9 April 2024

Developing the hybrid cheese of the future

Sustainable food

A new research project led by the Department of Food Science at University of Copenhagen is setting out to create hybrid cheeses that combine dairy and local plant proteins to significantly reduce the carbon footprint – without sacrificing taste and texture.

Stablede oste
HyCheese is setting out to create hybrid cheeses, combining dairy and local plant proteins, without sacrificing taste nor texture.

Cheese is one of the most widely consumed dairy products in the world, with a variety of characteristics, tastes, and textures to match. In Denmark alone, more than 400.000 tons of cheese is produced per year, and it generates an annual revenue of over $ 1 billion in exports. And with such an enormous market, how big of an impact could it have to replace half, or even more, of the milk proteins with plant proteins?

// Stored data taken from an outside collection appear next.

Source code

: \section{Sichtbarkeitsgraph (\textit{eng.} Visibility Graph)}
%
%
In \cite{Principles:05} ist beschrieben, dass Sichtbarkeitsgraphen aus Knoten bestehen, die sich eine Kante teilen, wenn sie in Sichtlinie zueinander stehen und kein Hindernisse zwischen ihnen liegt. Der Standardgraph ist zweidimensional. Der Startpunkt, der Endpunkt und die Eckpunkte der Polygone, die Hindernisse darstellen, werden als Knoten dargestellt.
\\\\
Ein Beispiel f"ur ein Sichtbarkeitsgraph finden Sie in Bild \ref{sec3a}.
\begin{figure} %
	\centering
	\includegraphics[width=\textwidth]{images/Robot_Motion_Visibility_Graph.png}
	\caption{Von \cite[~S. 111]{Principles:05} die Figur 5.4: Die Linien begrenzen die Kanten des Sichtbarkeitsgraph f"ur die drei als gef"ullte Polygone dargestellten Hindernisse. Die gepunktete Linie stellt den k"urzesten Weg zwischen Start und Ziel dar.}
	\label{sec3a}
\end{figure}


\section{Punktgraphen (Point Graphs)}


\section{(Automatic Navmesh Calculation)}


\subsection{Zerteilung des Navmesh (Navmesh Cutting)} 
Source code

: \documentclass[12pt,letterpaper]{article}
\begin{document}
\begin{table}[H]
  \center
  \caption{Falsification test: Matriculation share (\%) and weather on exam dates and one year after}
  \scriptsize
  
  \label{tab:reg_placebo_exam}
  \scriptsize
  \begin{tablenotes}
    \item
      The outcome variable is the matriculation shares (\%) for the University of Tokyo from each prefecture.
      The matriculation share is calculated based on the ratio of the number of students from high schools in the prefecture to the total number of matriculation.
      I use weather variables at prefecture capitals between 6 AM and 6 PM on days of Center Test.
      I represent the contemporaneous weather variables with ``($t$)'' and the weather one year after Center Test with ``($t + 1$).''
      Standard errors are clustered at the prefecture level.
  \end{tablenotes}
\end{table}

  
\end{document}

That is what Professor Lilia Ahrné from the Department of Food Science is setting out to do with the new project, HyCheese. And the time is ripe for such a cheese to enter the market, says Lilia Ahrné.

“Most consumers are open to flexitarian diets and are willing to reduce their environmental impact by consuming more plant-based products. And the cheeses that we’re setting out to produce embodies exactly that – combining dairy and plant proteins to get the best of both worlds and reduce the carbon footprint. Cheese already has such a huge variety, that a new, tasty cheese with its own character could easily enter the market and fill a place that fully plant-based cheese is struggling to reach” explains Lilia Ahrné.

Finding the protein ceiling

From the HyCheese Kickoff. The consortium behind HyCheese includes DTU, SDU, Chr. Hansen, Novozymes, Foss Analytical, Arla, Thise, and Spora.

HyCheese has a total budget of DKK 20 million, of which it has been granted around DKK 13 million by the AgriFoodTure. It is set to run until January 2028. The project is working towards high-quality sliceable hybrid cheeses, made from a mix of milk- and plant proteins, by the end of the project period. But the first step will be basic research into the milk- and plant proteins and their possible synergies – and for good reason.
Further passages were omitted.